Go through the data and copy each line where the string "distributed" appears.

┄┄┄┄┄┄┄┄┄┄

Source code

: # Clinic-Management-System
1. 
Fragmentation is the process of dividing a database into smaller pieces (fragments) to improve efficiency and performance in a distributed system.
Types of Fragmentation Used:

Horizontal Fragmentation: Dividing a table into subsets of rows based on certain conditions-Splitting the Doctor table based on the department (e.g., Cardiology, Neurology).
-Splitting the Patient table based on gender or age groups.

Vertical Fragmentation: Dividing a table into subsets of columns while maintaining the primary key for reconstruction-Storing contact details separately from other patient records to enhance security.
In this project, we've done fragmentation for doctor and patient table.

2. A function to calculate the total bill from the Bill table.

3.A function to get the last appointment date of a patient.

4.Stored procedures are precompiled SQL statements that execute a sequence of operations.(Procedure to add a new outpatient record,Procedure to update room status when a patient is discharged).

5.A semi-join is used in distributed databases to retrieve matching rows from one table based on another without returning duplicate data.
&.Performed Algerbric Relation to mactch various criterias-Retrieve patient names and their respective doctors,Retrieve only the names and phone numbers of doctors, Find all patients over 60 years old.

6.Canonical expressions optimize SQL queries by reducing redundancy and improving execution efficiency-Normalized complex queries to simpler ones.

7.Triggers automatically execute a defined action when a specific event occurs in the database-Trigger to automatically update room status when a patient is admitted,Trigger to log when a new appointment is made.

┄┄┄┄┄┄┄┄┄┄

RESPONSE AREA:
Fragmentation is the process of dividing a database into smaller pieces (fragments) to improve efficiency and performance in a distributed system.
5.A semi-join is used in distributed databases to retrieve matching rows from one table based on another without returning duplicate data.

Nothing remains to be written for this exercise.